Requirement – Below are records to transcribe exactly, without their pictures.

++++ Dataset extract

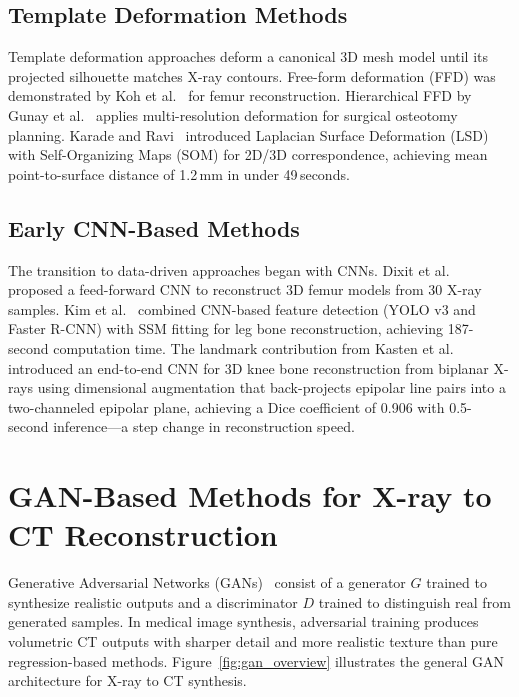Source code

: \documentclass[10pt,twocolumn,a4paper]{article}
\begin{document}
\subsection{Template Deformation Methods}
\label{sec:past:deform}

Template deformation approaches deform a canonical 3D mesh model until its
projected silhouette matches X-ray contours. Free-form deformation (FFD) was
demonstrated by Koh et al.~\cite{koh2011} for femur reconstruction. Hierarchical
FFD by Gunay et al.~\cite{gunay2007} applies multi-resolution deformation for
surgical osteotomy planning. Karade and Ravi~\cite{karade2015} introduced
Laplacian Surface Deformation (LSD) with Self-Organizing Maps (SOM) for 2D/3D
correspondence, achieving mean point-to-surface distance of 1.2\,mm in under
49\,seconds.

\subsection{Early CNN-Based Methods}
\label{sec:past:cnn}

The transition to data-driven approaches began with CNNs. Dixit et
al.~\cite{dixit2019} proposed a feed-forward CNN to reconstruct 3D femur models
from 30 X-ray samples. Kim et al.~\cite{kim2019} combined CNN-based feature
detection (YOLO v3 and Faster R-CNN) with SSM fitting for leg bone
reconstruction, achieving 187-second computation time. The landmark contribution
from Kasten et al.~\cite{kasten2020} introduced an end-to-end CNN for 3D knee
bone reconstruction from biplanar X-rays using dimensional augmentation that
back-projects epipolar line pairs into a two-channeled epipolar plane, achieving
a Dice coefficient of 0.906 with 0.5-second inference---a step change in
reconstruction speed.

\section{GAN-Based Methods for X-ray to CT Reconstruction}
\label{sec:gan}

Generative Adversarial Networks (GANs)~\cite{goodfellow2014} consist of a
generator $G$ trained to synthesize realistic outputs and a discriminator $D$
trained to distinguish real from generated samples. In medical image synthesis,
adversarial training produces volumetric CT outputs with sharper detail and more
realistic texture than pure regression-based methods. Figure~\ref{fig:gan_overview}
illustrates the general GAN architecture for X-ray to CT synthesis.
\end{document}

++++++++

Response area –
Source code

: \documentclass[10pt,twocolumn,a4paper]{article}
\begin{document}
\subsection{Template Deformation Methods}
\label{sec:past:deform}

Template deformation approaches deform a canonical 3D mesh model until its
projected silhouette matches X-ray contours. Free-form deformation (FFD) was
demonstrated by Koh et al.~\cite{koh2011} for femur reconstruction. Hierarchical
FFD by Gunay et al.~\cite{gunay2007} applies multi-resolution deformation for
surgical osteotomy planning. Karade and Ravi~\cite{karade2015} introduced
Laplacian Surface Deformation (LSD) with Self-Organizing Maps (SOM) for 2D/3D
correspondence, achieving mean point-to-surface distance of 1.2\,mm in under
49\,seconds.

\subsection{Early CNN-Based Methods}
\label{sec:past:cnn}

The transition to data-driven approaches began with CNNs. Dixit et
al.~\cite{dixit2019} proposed a feed-forward CNN to reconstruct 3D femur models
from 30 X-ray samples. Kim et al.~\cite{kim2019} combined CNN-based feature
detection (YOLO v3 and Faster R-CNN) with SSM fitting for leg bone
reconstruction, achieving 187-second computation time. The landmark contribution
from Kasten et al.~\cite{kasten2020} introduced an end-to-end CNN for 3D knee
bone reconstruction from biplanar X-rays using dimensional augmentation that
back-projects epipolar line pairs into a two-channeled epipolar plane, achieving
a Dice coefficient of 0.906 with 0.5-second inference---a step change in
reconstruction speed.

\section{GAN-Based Methods for X-ray to CT Reconstruction}
\label{sec:gan}

Generative Adversarial Networks (GANs)~\cite{goodfellow2014} consist of a
generator $G$ trained to synthesize realistic outputs and a discriminator $D$
trained to distinguish real from generated samples. In medical image synthesis,
adversarial training produces volumetric CT outputs with sharper detail and more
realistic texture than pure regression-based methods. Figure~\ref{fig:gan_overview}
illustrates the general GAN architecture for X-ray to CT synthesis.
\end{document}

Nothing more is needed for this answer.